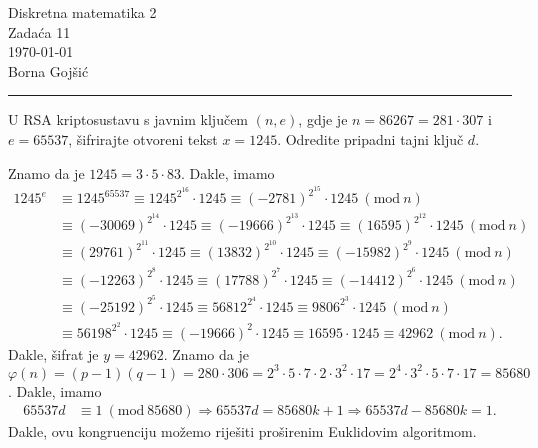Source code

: \documentclass{exam}
\newcommand{\Mod}[1]{\ (\mathrm{mod}\ #1)}
\def \brojZadace {11}
\begin{document}
\begingroup
\centering
\LARGE Diskretna matematika 2\\
\Large Zadaća \brojZadace\\
\large \today\\
\large Borna Gojšić\par
\endgroup
\rule{\textwidth}{0.4pt}
\pointsdroppedatright   %
\printanswers
\renewcommand{\solutiontitle}{\noindent\textbf{Rj:}\enspace}   %

\begin{questions}

\question U RSA kriptosustavu s javnim ključem $(n, e)$, gdje je $n = 86267 = 281 \cdot 307$ i $e = 65537$, šifrirajte otvoreni tekst $x = 1245$. Odredite pripadni tajni ključ $d$.

\begin{solution}
  Znamo da je $1245 = 3 \cdot 5 \cdot 83$. Dakle, imamo
  \begin{align*}
    1245^e &\equiv 1245^{65537} \equiv 1245^{2^{16}} \cdot 1245 \equiv (-2781)^{2^{15}} \cdot 1245 \Mod{n}\\
    &\equiv (-30069)^{2^{14}} \cdot 1245 \equiv (-19666)^{2^{13}} \cdot 1245 \equiv (16595)^{2^{12}} \cdot 1245 \Mod{n}\\
    &\equiv (29761)^{2^{11}} \cdot 1245 \equiv (13832)^{2^{10}} \cdot 1245 \equiv (-15982)^{2^9} \cdot 1245 \Mod{n}\\
    &\equiv (-12263)^{2^8} \cdot 1245 \equiv (17788)^{2^7} \cdot 1245 \equiv (-14412)^{2^6} \cdot 1245 \Mod{n}\\
    &\equiv (-25192)^{2^5} \cdot 1245 \equiv 56812^{2^4} \cdot 1245 \equiv 9806^{2^3} \cdot 1245 \Mod{n}\\
    &\equiv 56198^{2^2} \cdot 1245 \equiv (-19666)^2 \cdot 1245 \equiv 16595 \cdot 1245 \equiv 42962 \Mod{n}.
  \end{align*}
  Dakle, šifrat je $y = 42962$.
  Znamo da je $\varphi(n) = (p - 1)(q - 1) = 280 \cdot 306 = 2^3 \cdot 5 \cdot 7 \cdot 2 \cdot 3^2 \cdot 17 = 2^4 \cdot 3^2 \cdot 5 \cdot 7 \cdot 17 = 85680$.
  Dakle, imamo
  \begin{align*}
    65537 d &\equiv 1 \Mod{85680} \Rightarrow 65537 d = 85680 k + 1 \Rightarrow 65537 d - 85680 k = 1.
  \end{align*}
  Dakle, ovu kongruenciju možemo riješiti proširenim Euklidovim algoritmom.


\end{solution}
\end{questions}
\end{document}
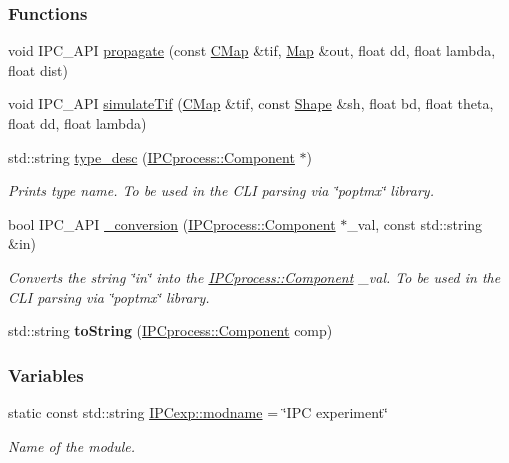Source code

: \subsubsection*{Functions}
\begin{DoxyCompactItemize}
\item 
void IPC\_\-API \hyperlink{group__IPC_ga4868925f354fbd59c75fa1f4e6d22430}{propagate} (const \hyperlink{ipc_8h_aaf0c91c1c42122a86a1b963a42866c64}{CMap} \&tif, \hyperlink{group__Types_ga8747378c016fc11d9ecbb98787248c25}{Map} \&out, float dd, float lambda, float dist)
\item 
void IPC\_\-API \hyperlink{group__IPC_ga257d85bf85edd61aed82ddf5f5e5afc8}{simulateTif} (\hyperlink{ipc_8h_aaf0c91c1c42122a86a1b963a42866c64}{CMap} \&tif, const \hyperlink{group__Types_ga777964671cb4315ce8c56c920db031e3}{Shape} \&sh, float bd, float theta, float dd, float lambda)
\item 
std::string \hyperlink{group__IPC_ga8740636aa1e412e806ab104023700a5b}{type\_\-desc} (\hyperlink{classIPCprocess_a9e159369437f40cc3340171a0f6d3418}{IPCprocess::Component} $\ast$)
\begin{DoxyCompactList}\small\item\em Prints type name. To be used in the CLI parsing via \char`\"{}poptmx\char`\"{} library. \item\end{DoxyCompactList}\item 
bool IPC\_\-API \hyperlink{group__IPC_ga414708530452511476cc1186276308d7}{\_\-conversion} (\hyperlink{classIPCprocess_a9e159369437f40cc3340171a0f6d3418}{IPCprocess::Component} $\ast$\_\-val, const std::string \&in)
\begin{DoxyCompactList}\small\item\em Converts the string \char`\"{}in\char`\"{} into the \hyperlink{classIPCprocess_a9e159369437f40cc3340171a0f6d3418}{IPCprocess::Component} \_\-val. To be used in the CLI parsing via \char`\"{}poptmx\char`\"{} library. \item\end{DoxyCompactList}\item 
\hypertarget{group__IPC_ga20d4ad3e193277fdff7652bef35fa57b}{
std::string {\bfseries toString} (\hyperlink{classIPCprocess_a9e159369437f40cc3340171a0f6d3418}{IPCprocess::Component} comp)}
\label{group__IPC_ga20d4ad3e193277fdff7652bef35fa57b}

\end{DoxyCompactItemize}
\subsubsection*{Variables}
\begin{DoxyCompactItemize}
\item 
static const std::string \hyperlink{group__IPC_ga88026640c1911d43674d75fba7439adf}{IPCexp::modname} = \char`\"{}IPC experiment\char`\"{}
\begin{DoxyCompactList}\small\item\em Name of the module. \item\end{DoxyCompactList}\end{DoxyCompactItemize}


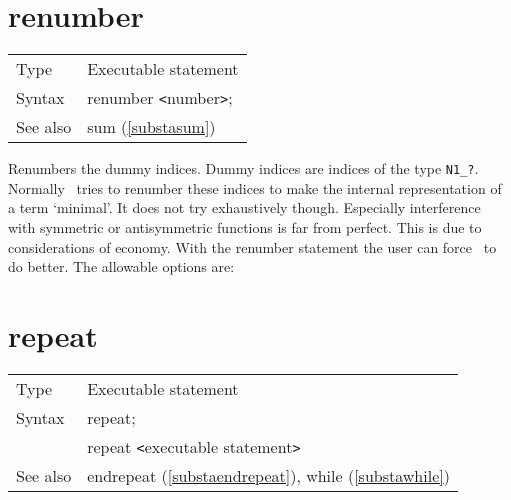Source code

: 
\section{renumber}
\label{substarenumber}

\noindent \begin{tabular}{ll}
Type & Executable statement\\
Syntax & renumber {\tt<}number{\tt>};
\\ See also & sum (\ref{substasum})
\end{tabular}\vspace{4mm}

\noindent Renumbers the dummy 
indices. Dummy indices are indices of the type 
\verb:N1_?:. Normally \FORM\ tries to renumber these indices to make the 
internal representation of a term `minimal'. It does not try exhaustively 
though. Especially interference with symmetric or antisymmetric functions 
is far from perfect. This is due to considerations of economy. With the 
renumber statement the user can force \FORM\ to do better. The allowable 
options are:


\vspace{10mm}


\section{repeat}
\label{substarepeat}

\noindent \begin{tabular}{ll}
Type & Executable statement\\
Syntax & repeat; \\
       & repeat {\tt<}executable statement{\tt>}
\\ See also & endrepeat (\ref{substaendrepeat}), while (\ref{substawhile})
\end{tabular} \vspace{4mm}

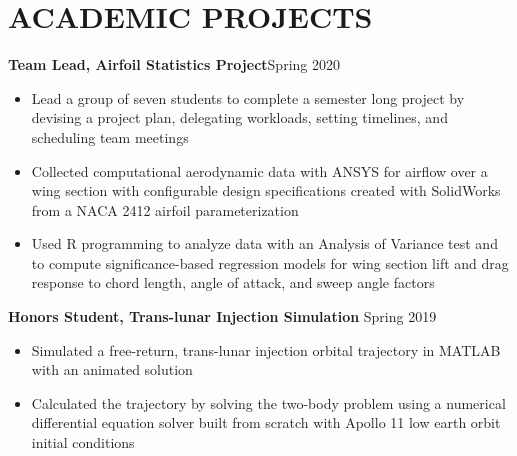 \documentclass{article}
\begin{document}
\section{ACADEMIC PROJECTS}

\textbf{Team Lead, Airfoil Statistics Project}\hfill Spring 2020
\vspace{0.5em}
\begin{itemize}
	\item Lead a group of seven students to complete a semester long project by devising a project plan, delegating workloads, setting timelines, and scheduling team meetings
	\item Collected computational aerodynamic data with ANSYS for airflow over a wing section with configurable design specifications created with SolidWorks from a NACA 2412 airfoil parameterization
	\item Used R programming to analyze data with an Analysis of Variance test and to compute significance-based regression models for wing section lift and drag response to chord length, angle of attack, and sweep angle factors
\end{itemize}
\vspace{1em}
\textbf{Honors Student, Trans-lunar Injection Simulation} 
\hfill
Spring 2019
\vspace{0.5em}
\begin{itemize}
	\item Simulated a free-return, trans-lunar injection orbital trajectory in MATLAB with an animated solution
	\item Calculated the trajectory by solving the two-body problem using a numerical differential equation solver built from scratch with Apollo 11 low earth orbit initial conditions
\end{itemize}

\thispagestyle{empty}
\end{document}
::::
PROBLEM STATEMENT ▸ All the material shown above is to be copied exactly, with no pictures carried over.

RESULT FOR THIS EXERCISE ▸
Source code

: \documentclass{exam}
\newcommand{\Mod}[1]{\ (\mathrm{mod}\ #1)}
\def \brojZadace {11}
\begin{document}
\begingroup
\centering
\LARGE Diskretna matematika 2\\
\Large Zadaća \brojZadace\\
\large \today\\
\large Borna Gojšić\par
\endgroup
\rule{\textwidth}{0.4pt}
\pointsdroppedatright   %
\printanswers
\renewcommand{\solutiontitle}{\noindent\textbf{Rj:}\enspace}   %

\begin{questions}

\question U RSA kriptosustavu s javnim ključem $(n, e)$, gdje je $n = 86267 = 281 \cdot 307$ i $e = 65537$, šifrirajte otvoreni tekst $x = 1245$. Odredite pripadni tajni ključ $d$.

\begin{solution}
  Znamo da je $1245 = 3 \cdot 5 \cdot 83$. Dakle, imamo
  \begin{align*}
    1245^e &\equiv 1245^{65537} \equiv 1245^{2^{16}} \cdot 1245 \equiv (-2781)^{2^{15}} \cdot 1245 \Mod{n}\\
    &\equiv (-30069)^{2^{14}} \cdot 1245 \equiv (-19666)^{2^{13}} \cdot 1245 \equiv (16595)^{2^{12}} \cdot 1245 \Mod{n}\\
    &\equiv (29761)^{2^{11}} \cdot 1245 \equiv (13832)^{2^{10}} \cdot 1245 \equiv (-15982)^{2^9} \cdot 1245 \Mod{n}\\
    &\equiv (-12263)^{2^8} \cdot 1245 \equiv (17788)^{2^7} \cdot 1245 \equiv (-14412)^{2^6} \cdot 1245 \Mod{n}\\
    &\equiv (-25192)^{2^5} \cdot 1245 \equiv 56812^{2^4} \cdot 1245 \equiv 9806^{2^3} \cdot 1245 \Mod{n}\\
    &\equiv 56198^{2^2} \cdot 1245 \equiv (-19666)^2 \cdot 1245 \equiv 16595 \cdot 1245 \equiv 42962 \Mod{n}.
  \end{align*}
  Dakle, šifrat je $y = 42962$.
  Znamo da je $\varphi(n) = (p - 1)(q - 1) = 280 \cdot 306 = 2^3 \cdot 5 \cdot 7 \cdot 2 \cdot 3^2 \cdot 17 = 2^4 \cdot 3^2 \cdot 5 \cdot 7 \cdot 17 = 85680$.
  Dakle, imamo
  \begin{align*}
    65537 d &\equiv 1 \Mod{85680} \Rightarrow 65537 d = 85680 k + 1 \Rightarrow 65537 d - 85680 k = 1.
  \end{align*}
  Dakle, ovu kongruenciju možemo riješiti proširenim Euklidovim algoritmom.


\end{solution}
\end{questions}
\end{document}
Source code

: \subsubsection*{Functions}
\begin{DoxyCompactItemize}
\item 
void IPC\_\-API \hyperlink{group__IPC_ga4868925f354fbd59c75fa1f4e6d22430}{propagate} (const \hyperlink{ipc_8h_aaf0c91c1c42122a86a1b963a42866c64}{CMap} \&tif, \hyperlink{group__Types_ga8747378c016fc11d9ecbb98787248c25}{Map} \&out, float dd, float lambda, float dist)
\item 
void IPC\_\-API \hyperlink{group__IPC_ga257d85bf85edd61aed82ddf5f5e5afc8}{simulateTif} (\hyperlink{ipc_8h_aaf0c91c1c42122a86a1b963a42866c64}{CMap} \&tif, const \hyperlink{group__Types_ga777964671cb4315ce8c56c920db031e3}{Shape} \&sh, float bd, float theta, float dd, float lambda)
\item 
std::string \hyperlink{group__IPC_ga8740636aa1e412e806ab104023700a5b}{type\_\-desc} (\hyperlink{classIPCprocess_a9e159369437f40cc3340171a0f6d3418}{IPCprocess::Component} $\ast$)
\begin{DoxyCompactList}\small\item\em Prints type name. To be used in the CLI parsing via \char`\"{}poptmx\char`\"{} library. \item\end{DoxyCompactList}\item 
bool IPC\_\-API \hyperlink{group__IPC_ga414708530452511476cc1186276308d7}{\_\-conversion} (\hyperlink{classIPCprocess_a9e159369437f40cc3340171a0f6d3418}{IPCprocess::Component} $\ast$\_\-val, const std::string \&in)
\begin{DoxyCompactList}\small\item\em Converts the string \char`\"{}in\char`\"{} into the \hyperlink{classIPCprocess_a9e159369437f40cc3340171a0f6d3418}{IPCprocess::Component} \_\-val. To be used in the CLI parsing via \char`\"{}poptmx\char`\"{} library. \item\end{DoxyCompactList}\item 
\hypertarget{group__IPC_ga20d4ad3e193277fdff7652bef35fa57b}{
std::string {\bfseries toString} (\hyperlink{classIPCprocess_a9e159369437f40cc3340171a0f6d3418}{IPCprocess::Component} comp)}
\label{group__IPC_ga20d4ad3e193277fdff7652bef35fa57b}

\end{DoxyCompactItemize}
\subsubsection*{Variables}
\begin{DoxyCompactItemize}
\item 
static const std::string \hyperlink{group__IPC_ga88026640c1911d43674d75fba7439adf}{IPCexp::modname} = \char`\"{}IPC experiment\char`\"{}
\begin{DoxyCompactList}\small\item\em Name of the module. \item\end{DoxyCompactList}\end{DoxyCompactItemize}


Source code

: 
\section{renumber}
\label{substarenumber}

\noindent \begin{tabular}{ll}
Type & Executable statement\\
Syntax & renumber {\tt<}number{\tt>};
\\ See also & sum (\ref{substasum})
\end{tabular}\vspace{4mm}

\noindent Renumbers the dummy 
indices. Dummy indices are indices of the type 
\verb:N1_?:. Normally \FORM\ tries to renumber these indices to make the 
internal representation of a term `minimal'. It does not try exhaustively 
though. Especially interference with symmetric or antisymmetric functions 
is far from perfect. This is due to considerations of economy. With the 
renumber statement the user can force \FORM\ to do better. The allowable 
options are:


\vspace{10mm}


\section{repeat}
\label{substarepeat}

\noindent \begin{tabular}{ll}
Type & Executable statement\\
Syntax & repeat; \\
       & repeat {\tt<}executable statement{\tt>}
\\ See also & endrepeat (\ref{substaendrepeat}), while (\ref{substawhile})
\end{tabular} \vspace{4mm}

 \documentclass{article}
\begin{document}
\section{ACADEMIC PROJECTS}

\textbf{Team Lead, Airfoil Statistics Project}\hfill Spring 2020
\vspace{0.5em}
\begin{itemize}
	\item Lead a group of seven students to complete a semester long project by devising a project plan, delegating workloads, setting timelines, and scheduling team meetings
	\item Collected computational aerodynamic data with ANSYS for airflow over a wing section with configurable design specifications created with SolidWorks from a NACA 2412 airfoil parameterization
	\item Used R programming to analyze data with an Analysis of Variance test and to compute significance-based regression models for wing section lift and drag response to chord length, angle of attack, and sweep angle factors
\end{itemize}
\vspace{1em}
\textbf{Honors Student, Trans-lunar Injection Simulation} 
\hfill
Spring 2019
\vspace{0.5em}
\begin{itemize}
	\item Simulated a free-return, trans-lunar injection orbital trajectory in MATLAB with an animated solution
	\item Calculated the trajectory by solving the two-body problem using a numerical differential equation solver built from scratch with Apollo 11 low earth orbit initial conditions
\end{itemize}

\thispagestyle{empty}
\end{document}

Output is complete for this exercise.